*** Opening of RAW DATA ***

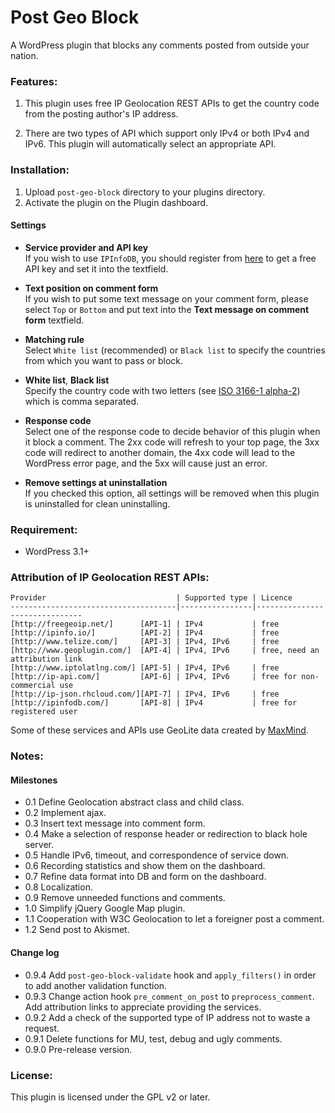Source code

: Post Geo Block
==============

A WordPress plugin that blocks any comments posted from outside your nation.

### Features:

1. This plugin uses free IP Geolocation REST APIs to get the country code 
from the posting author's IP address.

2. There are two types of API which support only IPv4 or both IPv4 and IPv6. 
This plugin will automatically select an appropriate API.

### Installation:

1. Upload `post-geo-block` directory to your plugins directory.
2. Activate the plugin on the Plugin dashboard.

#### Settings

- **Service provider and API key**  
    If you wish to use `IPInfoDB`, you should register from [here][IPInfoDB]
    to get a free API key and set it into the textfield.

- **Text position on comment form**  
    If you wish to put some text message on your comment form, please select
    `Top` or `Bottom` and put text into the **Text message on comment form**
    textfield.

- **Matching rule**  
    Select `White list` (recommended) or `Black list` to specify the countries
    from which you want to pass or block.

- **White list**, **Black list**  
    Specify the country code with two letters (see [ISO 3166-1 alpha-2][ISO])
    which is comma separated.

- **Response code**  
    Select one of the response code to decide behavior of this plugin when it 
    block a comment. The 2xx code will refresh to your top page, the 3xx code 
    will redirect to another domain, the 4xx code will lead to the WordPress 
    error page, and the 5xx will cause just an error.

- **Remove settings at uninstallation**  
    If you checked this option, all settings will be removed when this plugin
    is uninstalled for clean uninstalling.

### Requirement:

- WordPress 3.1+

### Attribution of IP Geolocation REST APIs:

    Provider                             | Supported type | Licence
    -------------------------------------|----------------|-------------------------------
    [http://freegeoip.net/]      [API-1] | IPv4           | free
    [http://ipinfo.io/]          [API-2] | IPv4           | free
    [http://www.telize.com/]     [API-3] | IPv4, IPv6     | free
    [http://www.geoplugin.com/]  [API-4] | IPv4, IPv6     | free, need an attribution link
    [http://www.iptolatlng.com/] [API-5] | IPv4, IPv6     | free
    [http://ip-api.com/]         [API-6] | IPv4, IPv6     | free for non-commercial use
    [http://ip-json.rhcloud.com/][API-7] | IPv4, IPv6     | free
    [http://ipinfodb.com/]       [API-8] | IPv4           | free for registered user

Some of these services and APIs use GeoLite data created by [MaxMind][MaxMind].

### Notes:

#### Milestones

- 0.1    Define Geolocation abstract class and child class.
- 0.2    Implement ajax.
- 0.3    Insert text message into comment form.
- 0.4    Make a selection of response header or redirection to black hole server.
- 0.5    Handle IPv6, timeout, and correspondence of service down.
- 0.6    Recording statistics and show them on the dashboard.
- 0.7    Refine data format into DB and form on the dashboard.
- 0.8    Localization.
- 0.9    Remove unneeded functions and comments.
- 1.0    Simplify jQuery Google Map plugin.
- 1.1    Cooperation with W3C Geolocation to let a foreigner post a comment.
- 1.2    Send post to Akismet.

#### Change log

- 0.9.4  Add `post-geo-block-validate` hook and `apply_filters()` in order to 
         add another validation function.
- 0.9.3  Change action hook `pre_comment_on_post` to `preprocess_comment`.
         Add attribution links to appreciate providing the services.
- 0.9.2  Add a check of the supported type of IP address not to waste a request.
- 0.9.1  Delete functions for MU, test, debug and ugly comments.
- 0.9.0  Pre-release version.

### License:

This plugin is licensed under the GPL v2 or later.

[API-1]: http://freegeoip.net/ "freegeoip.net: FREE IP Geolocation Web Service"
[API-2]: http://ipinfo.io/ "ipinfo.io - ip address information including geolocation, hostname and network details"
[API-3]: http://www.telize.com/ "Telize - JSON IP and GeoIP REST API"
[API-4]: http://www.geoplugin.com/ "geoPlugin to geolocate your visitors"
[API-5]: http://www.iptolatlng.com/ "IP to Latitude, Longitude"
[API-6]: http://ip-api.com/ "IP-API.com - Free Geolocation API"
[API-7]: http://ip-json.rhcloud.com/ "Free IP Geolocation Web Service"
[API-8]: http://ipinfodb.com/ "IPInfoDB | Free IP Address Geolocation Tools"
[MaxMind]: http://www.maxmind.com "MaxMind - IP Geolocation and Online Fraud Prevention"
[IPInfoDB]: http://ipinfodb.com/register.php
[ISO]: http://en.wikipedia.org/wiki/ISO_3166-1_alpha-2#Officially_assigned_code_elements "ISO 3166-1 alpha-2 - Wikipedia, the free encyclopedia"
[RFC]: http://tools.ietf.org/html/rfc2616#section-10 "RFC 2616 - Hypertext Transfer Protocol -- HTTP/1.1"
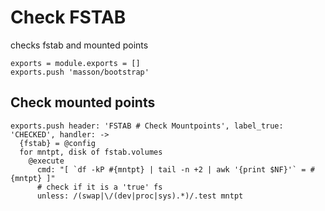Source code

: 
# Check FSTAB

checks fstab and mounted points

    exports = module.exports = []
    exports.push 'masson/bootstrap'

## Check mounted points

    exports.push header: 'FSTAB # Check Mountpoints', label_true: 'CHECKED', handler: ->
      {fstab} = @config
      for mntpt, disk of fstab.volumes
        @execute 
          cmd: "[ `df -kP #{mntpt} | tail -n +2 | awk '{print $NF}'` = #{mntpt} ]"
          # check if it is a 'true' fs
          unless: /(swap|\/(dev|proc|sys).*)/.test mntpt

*** Close of RAW DATA ***

Every line in the data above that contains the word "from" should be copied.

A WordPress plugin that blocks any comments posted from outside your nation.
from the posting author's IP address.
    If you wish to use `IPInfoDB`, you should register from [here][IPInfoDB]
    from which you want to pass or block.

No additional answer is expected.